Стоило мне войти в конюшню, как мой взгляд профессиональной горничной на автомате заметил чистоту и приятный запах помещения. Я быстро шла между денников, отмечая лоснящихся лошадей с аккуратно заплетенными гривами и хвостами. Уже почти дойдя до Баяна, услышала последнего, едва не поседев:
— Как несправедлив этот мир, мой друг! — философски заметил знакомый мне бас. В голосе слышалось что-то необычное, странное, некоторая заторможенность. — Вот мы с тобой всего лишь кони. Но это же не значит, что мы хуже остальных?
— П-р-р-р, — фыркнул невидимый собеседник. А я ускорилась: чуяло мое сердце, что Баян что-то с конюхом сделал.
— Вот и я говорю: тьфу на них!
— Баян, что происходит? — сразу с порога требовательно спросила я, сложив руки на груди для пущей убедительности. Пони подошел к перегородке и неловко (рост не позволял) высунул голову из денника в проход, окидывая меня критическим взглядом, потом еще одним, и еще. Наконец, я удостоилась чести услышать ответ:
— А мы тут конфетками балуемся, — неловко, даже немного смущенно сказал Баян и попытался улыбнуться. Белая морда пони действительно была обильно испачкана чем-то коричневым — шоколадом, полагаю. — И тебя угостим, еще пара осталась. Тебя, наверное, побил кто-то вчера — вон какие синячища под глазами! От шоколада вырабатываются эндорфины — гормоны счастья, сразу настроение улучшится.

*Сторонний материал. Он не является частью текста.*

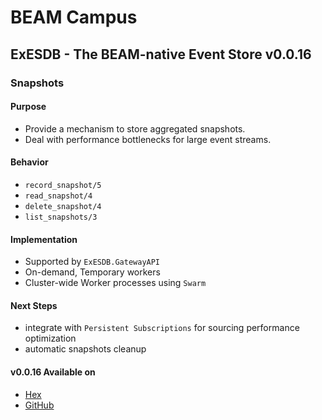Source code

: # BEAM Campus

## ExESDB - The BEAM-native Event Store v0.0.16

### Snapshots

#### Purpose

- Provide a mechanism to store aggregated snapshots.
- Deal with performance bottlenecks for large event streams.

#### Behavior

- `record_snapshot/5`
- `read_snapshot/4`
- `delete_snapshot/4`
- `list_snapshots/3`

#### Implementation

- Supported by `ExESDB.GatewayAPI`
- On-demand, Temporary workers
- Cluster-wide Worker processes using `Swarm`

#### Next Steps

- integrate with `Persistent Subscriptions` for sourcing performance optimization
- automatic snapshots cleanup

#### v0.0.16 Available on

- [Hex](https://hex.pm/packages/ex_esdb)
- [GitHub](https://github.com/beam-campus/ex-esdb)

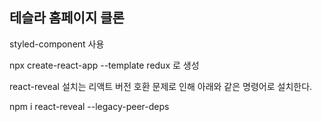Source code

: ## 테슬라 홈페이지 클론

styled-component 사용

npx create-react-app --template redux 로 생성

react-reveal 설치는 리액트 버전 호환 문제로 인해 아래와 같은 명령어로 설치한다.

npm i react-reveal --legacy-peer-deps
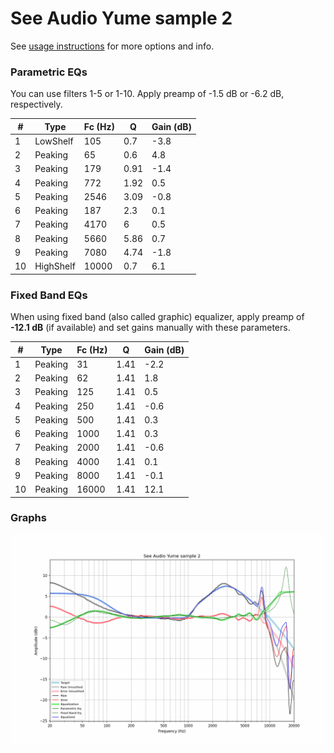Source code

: # See Audio Yume sample 2
See [usage instructions](https://github.com/jaakkopasanen/AutoEq#usage) for more options and info.

### Parametric EQs
You can use filters 1-5 or 1-10. Apply preamp of -1.5 dB or -6.2 dB, respectively.

|   # | Type      |   Fc (Hz) |    Q |   Gain (dB) |
|-----|-----------|-----------|------|-------------|
|   1 | LowShelf  |       105 | 0.7  |        -3.8 |
|   2 | Peaking   |        65 | 0.6  |         4.8 |
|   3 | Peaking   |       179 | 0.91 |        -1.4 |
|   4 | Peaking   |       772 | 1.92 |         0.5 |
|   5 | Peaking   |      2546 | 3.09 |        -0.8 |
|   6 | Peaking   |       187 | 2.3  |         0.1 |
|   7 | Peaking   |      4170 | 6    |         0.5 |
|   8 | Peaking   |      5660 | 5.86 |         0.7 |
|   9 | Peaking   |      7080 | 4.74 |        -1.8 |
|  10 | HighShelf |     10000 | 0.7  |         6.1 |

### Fixed Band EQs
When using fixed band (also called graphic) equalizer, apply preamp of **-12.1 dB** (if available) and set gains manually with these parameters.

|   # | Type    |   Fc (Hz) |    Q |   Gain (dB) |
|-----|---------|-----------|------|-------------|
|   1 | Peaking |        31 | 1.41 |        -2.2 |
|   2 | Peaking |        62 | 1.41 |         1.8 |
|   3 | Peaking |       125 | 1.41 |         0.5 |
|   4 | Peaking |       250 | 1.41 |        -0.6 |
|   5 | Peaking |       500 | 1.41 |         0.3 |
|   6 | Peaking |      1000 | 1.41 |         0.3 |
|   7 | Peaking |      2000 | 1.41 |        -0.6 |
|   8 | Peaking |      4000 | 1.41 |         0.1 |
|   9 | Peaking |      8000 | 1.41 |        -0.1 |
|  10 | Peaking |     16000 | 1.41 |        12.1 |

### Graphs
![](./See%20Audio%20Yume%20sample%202.png)
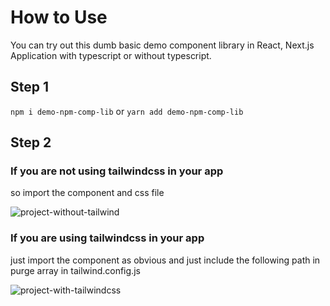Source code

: # How to Use

You can try out this dumb basic demo component library in React, Next.js Application with typescript or without typescript.

## Step 1
`npm i demo-npm-comp-lib`
or
`yarn add demo-npm-comp-lib`

## Step 2 

### If you are not using tailwindcss in your app
so import the component and css file

![project-without-tailwind](https://user-images.githubusercontent.com/50915748/142381902-8709d86d-af8c-4f98-901b-833df0078a2d.png)

### If you are using tailwindcss in your app
just import the component as obvious and just include the following path in purge array in tailwind.config.js

![project-with-tailwindcss](https://user-images.githubusercontent.com/50915748/142383045-7baac6fb-318b-4e49-8b74-cf996af6912f.png)
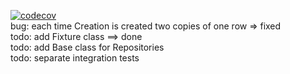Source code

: [![codecov](https://codecov.io/gh/Sigma-UP/Customer/branch/master/graph/badge.svg?token=UE8ZUCQFBB)](https://codecov.io/gh/Sigma-UP/Customer)  
bug: each time Creation is created two copies of one row => fixed  
todo: add Fixture class  ==> done  
todo: add Base class for Repositories  
todo: separate integration tests
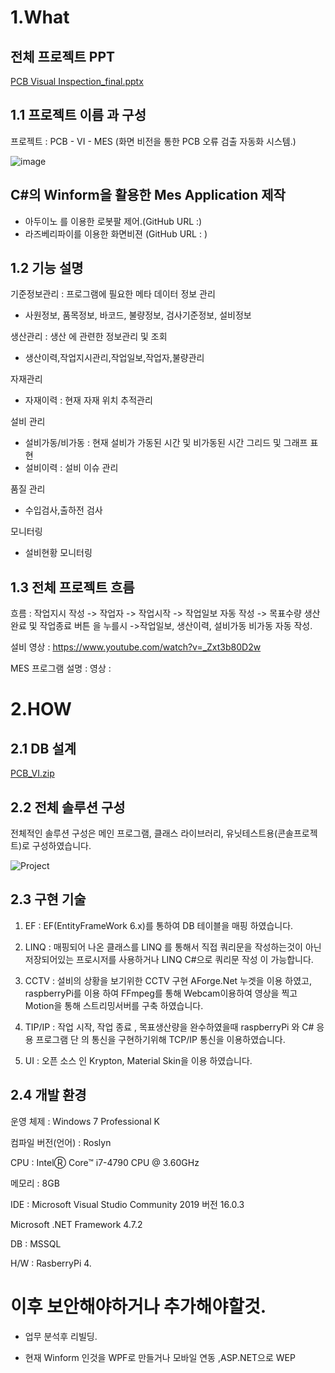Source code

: 1.What
==
전체 프로젝트 PPT
--
[PCB Visual Inspection_final.pptx](https://github.com/blackzero23/PCB-VI-MES-/files/3586225/PCB.Visual.Inspection_final.pptx)

1.1 프로젝트 이름 과 구성
--
 프로젝트 : PCB - VI - MES  (화면 비전을 통한 PCB 오류 검출 자동화 시스템.)

 ![image](https://user-images.githubusercontent.com/49605999/64469829-f26a2e80-d173-11e9-9f5a-0cbdfa619d4d.png)
 
 C#의 Winform을 활용한 Mes Application 제작 
----
- 아두이노 를 이용한 로봇팔 제어.(GitHub URL :)  
- 라즈베리파이를 이용한 화면비젼 (GitHub URL : )

1.2 기능 설명
--
  기준정보관리 : 프로그램에 필요한 메타 데이터 정보 관리
   - 사원정보, 품목정보, 바코드, 불량정보, 검사기준정보, 설비정보
   
 생산관리 : 생산 에 관련한 정보관리 및 조회
   - 생산이력,작업지시관리,작업일보,작업자,불량관리
   
 자재관리
   - 자재이력 : 현재 자재 위치 추적관리
   
 설비 관리
   - 설비가동/비가동 : 현재 설비가 가동된 시간 및 비가동된 시간 그리드 및 그래프 표현
   - 설비이력 : 설비 이슈 관리
   
 품질 관리
   - 수입검사,출하전 검사
   
 모니터링 
  - 설비현황 모니터링
 
1.3 전체 프로젝트 흐름
--
흐름 : 작업지시 작성 -> 작업자 -> 작업시작 -> 작업일보 자동 작성 -> 목표수량 생산 완료 및 작업종료 버튼 을 누를시
      ->작업일보, 생산이력, 설비가동 비가동 자동 작성.

설비 영상 : https://www.youtube.com/watch?v=_Zxt3b80D2w

MES 프로그램 설명 : 영상 :
 
2.HOW
==

2.1 DB 설계
--
[PCB_VI.zip](https://github.com/blackzero23/PCB-VI-MES-/files/3586229/PCB_VI.zip)


2.2 전체 솔루션 구성
--

전체적인 솔루션 구성은 메인 프로그램, 클래스 라이브러리, 유닛테스트용(콘솔프로젝트)로 구성하였습니다.

![Project](https://user-images.githubusercontent.com/49605999/63368503-06aedd00-c3b9-11e9-97be-03f6ffd12b98.png)


2.3 구현 기술
--
1. EF : EF(EntityFrameWork 6.x)를 통하여 DB 테이블을 매핑 하였습니다.
2. LINQ : 매핑되어 나온 클래스를 LINQ 를 통해서 직접 쿼리문을 작성하는것이 아닌 저장되어있는 프로시저를 사용하거나
          LINQ C#으로 쿼리문 작성 이 가능합니다.
3. CCTV : 설비의 상황을 보기위한 CCTV 구현 AForge.Net 누겟을 이용 하였고, raspberryPi를 이용 하여 FFmpeg를 통해 Webcam이용하여 영상을
          찍고 Motion을 통해 스트리밍서버를 구축 하였습니다.

4. TIP/IP : 작업 시작, 작업 종료 , 목표생산량을 완수하였을때 raspberryPi 와 C# 응용 프로그램 단 의 통신을
           구현하기위해 TCP/IP 통신을 이용하였습니다.

5. UI : 오픈 소스 인 Krypton, Material Skin을 이용 하였습니다. 
 
2.4 개발 환경
--
운영 체제 : Windows 7 Professional K

컴파일 버전(언어) : Roslyn

CPU : IntelⓇ Core™ i7-4790 CPU @ 3.60GHz

메모리 : 8GB

IDE : Microsoft Visual Studio Community 2019 버전 16.0.3

Microsoft .NET Framework 4.7.2

DB : MSSQL

H/W : RasberryPi 4.

이후 보안해야하거나 추가해야할것.
==
 -  업무 분석후 리빌딩.

 - 현재 Winform 인것을 WPF로 만들거나  모바일 연동 ,ASP.NET으로 WEP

— Вовсе нет, — обиженно фыркнула я, когда мое мастерство с ходу не оценили. — Это макияж, маскировка, если хочешь.
— А-а-а, — многозначительно протянул пони, бросив еще один критический взгляд в мою сторону. — За маскировку сойдет. Ужасно хочется тебя пожалеть: видок тот еще! Точно, конфетку не будешь? Тогда я доедаю.
И, нырнув назад, принялся что-то есть, громко чавкая и постанывая от удовольствия,
на что я насупилась, подошла ближе, открыла дверь и поманила за собой Баяна: нас ждут великие дела, нет времени прохлаждаться. Что любопытно, больше никого рядом с пони не было, хотя оставляла я его с Бертой, смольно-черной кобылкой-пони. А вот из соседнего денника отчетливо слышался храп. Заглянув туда, я увидела старого гнедого жеребца, который совсем по-кошачьи, что для лошадей не характерно, развалился на чистом сене и, вытянув голову вперед, спал.
— Так что там с конюхом, Баян? — в лоб задала я вопрос. Глаза у пони забегали — сразу видно: набедокурил.
— Нет, ничего. Ничего серьезного, — поколебавшись, ответил Баян. С минуту он размышлял, а потом поднял голову и, стараясь говорить мне на ухо, продолжил, пахнув перед этим перегаром — Я долго и мучительно умирал в грязи, как вдруг носа моего коснулся притягательный аромат портвейна. Ну, я и ожил немного. Забыв от отчаяния о конспирации, попросил меня угостить, а конюх оказался из пугливых. Как вытаращился! Подумал, что кто-то из богов ему явился. В общем, портвейна своего я не дождался, зато конфеты мне притащили. Целый мешок! А как в такой обстановке есть конфеты? Это ж отравиться можно! Ну, я и фыркнул, что в такой грязище есть нельзя, так конюх за час всю конюшню вылизал!